Questions About Approximate Leave-One-Out Validation for Large Models

While fitting some of the growth curve models (see Fairbrother 2014) for one of the chapters in my dissertation I seem to have run into an issue of the models being too large (not sure if this is due to the fact I have 350,000 observations across 65 countries and 249 surveys or because I have 7000 post-warmup draws per chain) to perform approximate leave one out validation in memory. The models are fit via brms as follows

# Model 3: Linear Trend and Varying Time Slope with Respondent Level Predictors
hlogit_3 <- bf(
    support ~ female_wi + educ + age_cat + soc_pctfemleg_wi + soc_polyarchy_wi +
      time_gmc + (time_gmc | country) + (1 | cntry_prj_year),
  family = bernoulli(link = "logit"),
  decomp = "QR"

# Specify Priors for model 3
hlogit_3_priors <-
  prior(student_t(3, 0, 2.5), class = "Intercept") +
  prior(normal(0, 3), class = "b") +
  prior(exponential(0.5), class = "sd") +
  prior(lkj(3), class = "cor")

# Fit the Model using Within-Chain Threading (6 chains, 10k iterations)
fit_hlogit_3 <- brm(
  formula = hlogit_3,
  prior = hlogit_3_priors,
  data = model_df,
  cores = 12,
  chains = 6,
  iter = 10000,
  warmup = 3000,
  threads = threading(threads = 2, grainsize = 100),
  save_pars = save_pars(all = TRUE),
  seed = 123,
  backend = "cmdstanr",
  save_model = "analyses/models/Electoral Democracies/Stan/HLogit_3.stan",
  file = "analyses/models/Electoral Democracies/HLogit_3"

# Add LOO and Bayes R2 to the Model
fit_hlogit_3 <- add_criterion(
  model_name = "Societal Growth Curve Model 3",
  criterion = c("loo", "bayes_R2"),
  cores = 1,
  file = "analyses/models/Electoral Democracies/HLogit_3",

The model converges without any issues but when I try to add LOO and Bayes R^{2} I immediately get the error

Error: cannot allocate vector of size 109.3 Gb

I tried leave-one-out subsampling parallelized across 12 cores (CPU is a Ryzen 9 5900X)

# Add LOO to the Model
fit_hlogit_3 <- add_criterion(
  model_name = "Societal Growth Curve Model 3",
  criterion = c("loo_subsample"),
  observations = 100000,
  cores = 12,
  file = "analyses/models/Electoral Democracies/HLogit_3",

but for some reason it takes an excruciatingly long time regardless of what the observations argument is set to and I have no idea why (as of posting this it has been running for longer than it took to fit the model).

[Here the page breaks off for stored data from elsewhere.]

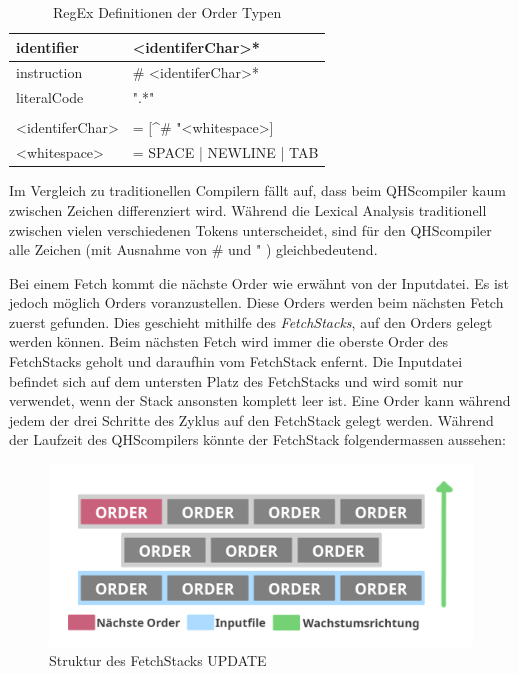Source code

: \begin{table}[h]
    \centering
    \caption{RegEx Definitionen der Order Typen}
    \vspace{3mm} %
    
    \begin{tabular}{ll}
    \multicolumn{1}{l|}{identifier}        & \textless{}identiferChar\textgreater{}*                           \\ \hline
    \multicolumn{1}{l|}{instruction}       & \# \textless{}identiferChar\textgreater{}*                        \\ \hline
    \multicolumn{1}{l|}{literalCode}       & ".*"                                                              \\
                                           &                                                                   \\
    \textless{}identiferChar\textgreater{} & = {[}\textasciicircum{}\# "\textless{}whitespace\textgreater{}{]} \\
    \textless{}whitespace\textgreater{}    & = SPACE | NEWLINE | TAB
    
    \end{tabular}
\end{table}

Im Vergleich zu traditionellen Compilern fällt auf, dass beim QHScompiler kaum zwischen Zeichen differenziert wird. Während die Lexical Analysis traditionell zwischen vielen verschiedenen Tokens unterscheidet,
sind für den QHScompiler alle Zeichen (mit Ausnahme von \# und " ) gleichbedeutend.

Bei einem Fetch kommt die nächste Order wie erwähnt von der Inputdatei.
Es ist jedoch möglich Orders voranzustellen. Diese Orders werden beim nächsten Fetch zuerst gefunden. Dies geschieht mithilfe des \textit{FetchStacks}, auf den Orders gelegt werden können.
Beim nächsten Fetch wird immer die oberste Order des FetchStacks geholt und daraufhin vom FetchStack enfernt.
Die Inputdatei befindet sich auf dem untersten Platz des FetchStacks und wird somit nur verwendet, wenn der Stack ansonsten komplett leer ist.
Eine Order kann während jedem der drei Schritte des Zyklus auf den FetchStack gelegt werden.
Während der Laufzeit des QHScompilers könnte der FetchStack folgendermassen aussehen:

\begin{figure}[h!]
    \centering
    \includegraphics[scale=1.1]{resources/images/fetch-stack.png}
    \caption{Struktur des FetchStacks UPDATE}
    \label{fig:fetchstack}
\end{figure}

Is there some reason it takes so long and are there any workarounds that would make this more computationally tractable? Any suggestions are greatly appreciated because I’m hoping to avoid having to upgrade my memory until the new DDR5 standard is released.

Tagging @avehtari, @andrewgelman, and @jonah on this one because loo


I think I managed to find a solution to this issue by setting ndraws to a value less than 5000 and cores = 1 which seems to be the maximum that I can compute in memory with 64GB. So for anyone else who runs into this issue, the following worked for me:

# Add LOO, WAIC, and Bayes R2 to the Model
fit_hlogit_null <- add_criterion(
  model_name = "Multilevel Logistic Regression Null Model",
  criterion = c("loo", "waic", "bayes_R2"),
  ndraws = 4000, # I get errors if I set this higher than ~4600 or so
  cores = 1,
  file = "analyses/models/Electoral Democracies/HLogit_Null",

Also if memory is the issue, then running loo with the pointwise=TRUE option is the way to go. It’s less memory intensive but at the cost of being much slower

Well, the code I posted above just failed after an hour with Error: cannot allocate vector of size 10.4 Gb, so I’ll give pointwise=TRUE. It can’t take any longer than the two full days loo_subsample had been running for. Thanks

Why 7000 draws per chain? Usually, 1000 warmup and 1000 saved iterations is more than enuf.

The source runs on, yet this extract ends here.